**WORK INSTRUCTIONS:**
Reproduce, exactly and in full, only the lines below from the one containing "- **Question about" through the one containing "- **Laughter in".

[Collection entries]
-*-

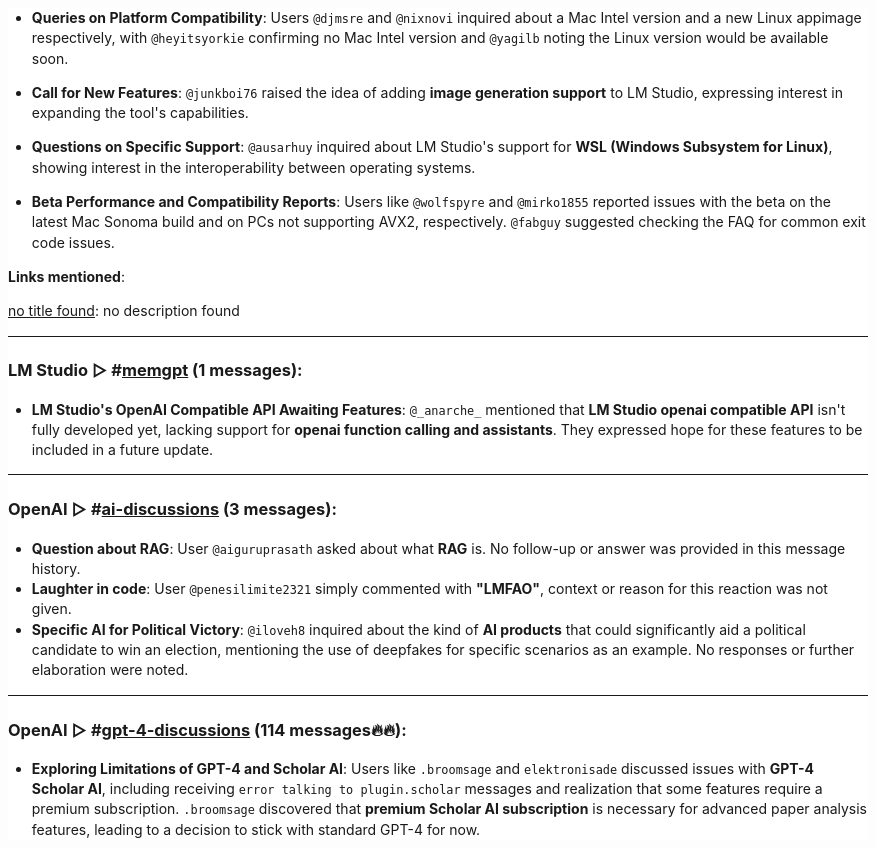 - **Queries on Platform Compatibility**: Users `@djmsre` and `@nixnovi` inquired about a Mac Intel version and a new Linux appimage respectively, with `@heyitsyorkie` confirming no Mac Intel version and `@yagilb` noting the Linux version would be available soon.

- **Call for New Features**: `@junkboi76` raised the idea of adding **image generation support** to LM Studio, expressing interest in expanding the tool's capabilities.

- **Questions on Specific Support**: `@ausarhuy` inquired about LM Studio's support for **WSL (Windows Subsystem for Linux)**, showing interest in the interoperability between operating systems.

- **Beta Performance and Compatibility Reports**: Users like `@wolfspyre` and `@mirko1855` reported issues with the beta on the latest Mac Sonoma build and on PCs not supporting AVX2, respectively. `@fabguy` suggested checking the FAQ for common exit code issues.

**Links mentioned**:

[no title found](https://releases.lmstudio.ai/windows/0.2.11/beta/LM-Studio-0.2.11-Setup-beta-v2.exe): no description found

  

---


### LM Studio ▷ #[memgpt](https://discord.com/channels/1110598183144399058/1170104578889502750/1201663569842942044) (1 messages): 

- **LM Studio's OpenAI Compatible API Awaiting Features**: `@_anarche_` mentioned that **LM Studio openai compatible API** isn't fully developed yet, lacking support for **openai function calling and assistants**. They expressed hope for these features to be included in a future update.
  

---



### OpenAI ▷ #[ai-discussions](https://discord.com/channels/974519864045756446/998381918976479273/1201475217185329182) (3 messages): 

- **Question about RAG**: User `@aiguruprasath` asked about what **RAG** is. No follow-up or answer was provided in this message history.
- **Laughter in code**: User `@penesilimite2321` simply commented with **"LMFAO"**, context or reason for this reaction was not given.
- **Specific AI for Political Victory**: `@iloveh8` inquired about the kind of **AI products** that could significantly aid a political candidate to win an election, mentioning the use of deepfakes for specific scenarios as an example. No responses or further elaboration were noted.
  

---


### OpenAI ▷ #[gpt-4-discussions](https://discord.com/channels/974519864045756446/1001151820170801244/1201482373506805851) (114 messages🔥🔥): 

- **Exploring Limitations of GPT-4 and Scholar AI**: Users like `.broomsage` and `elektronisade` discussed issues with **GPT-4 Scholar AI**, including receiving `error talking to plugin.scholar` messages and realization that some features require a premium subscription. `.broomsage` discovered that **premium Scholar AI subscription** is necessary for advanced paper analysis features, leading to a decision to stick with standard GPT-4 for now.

-*-

**ANSWER BELOW:**
- **Question about RAG**: User `@aiguruprasath` asked about what **RAG** is. No follow-up or answer was provided in this message history.
- **Laughter in code**: User `@penesilimite2321` simply commented with **"LMFAO"**, context or reason for this reaction was not given.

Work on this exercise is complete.